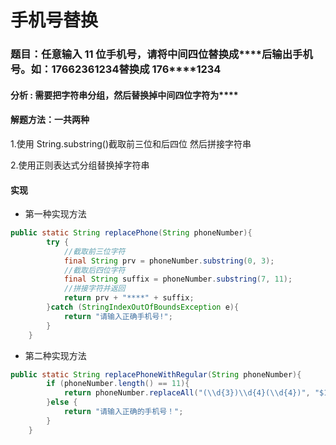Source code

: # 手机号替换

### 题目：任意输入 11 位手机号，请将中间四位替换成\*\*\*\*后输出手机号。如：17662361234替换成 176\*\*\*\*1234

#### 分析 : 需要把字符串分组，然后替换掉中间四位字符为\*\*\*\*

#### 解题方法：一共两种

1.使用 String.substring()截取前三位和后四位 然后拼接字符串

2.使用正则表达式分组替换掉字符串

#### 实现

- 第一种实现方法

```java
public static String replacePhone(String phoneNumber){
        try {
            //截取前三位字符
            final String prv = phoneNumber.substring(0, 3);
            //截取后四位字符
            final String suffix = phoneNumber.substring(7, 11);
            //拼接字符并返回
            return prv + "****" + suffix;
        }catch (StringIndexOutOfBoundsException e){
            return "请输入正确手机号!";
        }
    }
```

- 第二种实现方法

```java
public static String replacePhoneWithRegular(String phoneNumber){
        if (phoneNumber.length() == 11){
            return phoneNumber.replaceAll("(\\d{3})\\d{4}(\\d{4})", "$1****$2");
        }else {
            return "请输入正确的手机号！";
        }
    }
```

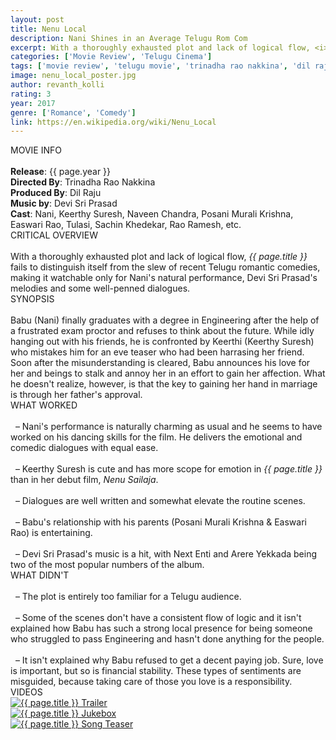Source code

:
 ```yaml
---
layout: post
title: Nenu Local
description: Nani Shines in an Average Telugu Rom Com
excerpt: With a thoroughly exhausted plot and lack of logical flow, <i>Nenu Local</i> fails to distinguish itself from the slew of recent Telugu romantic comedies, making it watchable only for Nani's natural performance, Devi Sri Prasad's melodies and some well-penned dialogues. 
categories: ['Movie Review', 'Telugu Cinema']
tags: ['movie review', 'telugu movie', 'trinadha rao nakkina', 'dil raju', 'devi sri prasad', 'dsp', 'nani', 'keerthy suresh', 'naveen chandra', 'posani murali krishna', 'easwari rao', 'sachin khedekar', 'tulasi', 'rao ramesh']
image: nenu_local_poster.jpg
author: revanth_kolli
rating: 3
year: 2017
genre: ['Romance', 'Comedy']
link: https://en.wikipedia.org/wiki/Nenu_Local
---
```


<div class="block block-dark block-lg block-first">
    <div class="block-title">MOVIE INFO</div>
    <br>
    <b>Release</b>: {{ page.year }}
    <br><b>Directed By</b>: Trinadha Rao Nakkina 
    <br><b>Produced By</b>: Dil Raju
    <br><b>Music by</b>: Devi Sri Prasad
    <br><b>Cast</b>: Nani, Keerthy Suresh, Naveen Chandra, Posani Murali Krishna, Easwari Rao, Tulasi, Sachin Khedekar, Rao Ramesh, etc.
</div>
<div class="block">
    <div class="block-title">CRITICAL OVERVIEW</div>
    <br>
    With a thoroughly exhausted plot and lack of logical flow, <i>{{ page.title }}</i> fails to distinguish itself from the slew of recent Telugu romantic comedies, making it watchable only for Nani's natural performance, Devi Sri Prasad's melodies and some well-penned dialogues. 
</div>
<div class="block">
    <div class="block-title">SYNOPSIS</div>
    <br> Babu (Nani) finally graduates with a degree in Engineering after the help of a frustrated exam proctor and refuses to think about the future. While idly hanging out with his friends, he is confronted by Keerthi (Keerthy Suresh) who mistakes him for an eve teaser who had been harrasing her friend. Soon after the misunderstanding is cleared, Babu announces his love for her and beings to stalk and annoy her in an effort to gain her affection. What he doesn't realize, however, is that the key to gaining her hand in marriage is through her father's approval. 
</div>
<div class="block">
    <div class="block-title">WHAT WORKED</div>
    <br>&nbsp; &ndash; Nani's performance is naturally charming as usual and he seems to have worked on his dancing skills for the film. He delivers the emotional and comedic dialogues with equal ease. 
    <br><br>&nbsp; &ndash; Keerthy Suresh is cute and has more scope for emotion in <i>{{ page.title }}</i> than in her debut film, <i>Nenu Sailaja</i>.
    <br><br>&nbsp; &ndash; Dialogues are well written and somewhat elevate the routine scenes.
    <br><br>&nbsp; &ndash; Babu's relationship with his parents (Posani Murali Krishna & Easwari Rao) is entertaining. 
    <br><br>&nbsp; &ndash; Devi Sri Prasad's music is a hit, with Next Enti and Arere Yekkada being two of the most popular numbers of the album. 
</div>
<div class="block">
    <div class="block-title">WHAT DIDN'T</div>
    <br>&nbsp; &ndash; The plot is entirely too familiar for a Telugu audience. 
    <br><br>&nbsp; &ndash; Some of the scenes don't have a consistent flow of logic and it isn't explained how Babu has such a strong local presence for being someone who struggled to pass Engineering and hasn't done anything for the people.
    <br><br>&nbsp; &ndash; It isn't explained why Babu refused to get a decent paying job. Sure, love is important, but so is financial stability. These types of sentiments are misguided, because taking care of those you love is a responsibility.
</div>
<div class="block">
    <div class="block-title">VIDEOS</div>
    <div class="video-row">
        <a href="javascript:void(0);" onclick="watch('https://www.youtube.com/embed/lylc7eY6yRU')"><div class="video-img"><img src="https://i.ytimg.com/vi/lylc7eY6yRU/hqdefault.jpg?custom=true&w=336&h=188&stc=true&jpg444=true&jpgq=90&sp=68&sigh=ouJBm7t-89oSnehv3Q99u2T_834" alt="{{ page.title }} Trailer"/></div></a>
        <a href="javascript:void(0);" onclick="watch('https://www.youtube.com/embed/6AXhFBby6tA')"><div class="video-img"><img src="https://i.ytimg.com/vi/6AXhFBby6tA/hqdefault.jpg?custom=true&w=336&h=188&stc=true&jpg444=true&jpgq=90&sp=68&sigh=NrPLfrhyGC7fsmGaYMwH0tN9Fn0" alt="{{ page.title }} Jukebox"/></div></a>
        <a href="javascript:void(0);" onclick="watch('https://www.youtube.com/embed/tH4Xez6rVGI')"><div class="video-img"><img src="https://i.ytimg.com/vi/tH4Xez6rVGI/hqdefault.jpg?custom=true&w=336&h=188&stc=true&jpg444=true&jpgq=90&sp=68&sigh=fBr0ehM7W8C1JuIwIb4J1WCIdac" alt="{{ page.title }} Song Teaser"/></div></a>
    </div>
</div>
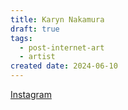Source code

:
 ```yaml
---
title: Karyn Nakamura
draft: true
tags:
  - post-internet-art
  - artist
created date: 2024-06-10
---
```

[Instagram](https://www.instagram.com/frog_spit_simulation/?hl=en)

________________

Lines in the records that hold "ndash" should be tallied, with the total given on its own.

WRITTEN SOLUTION
8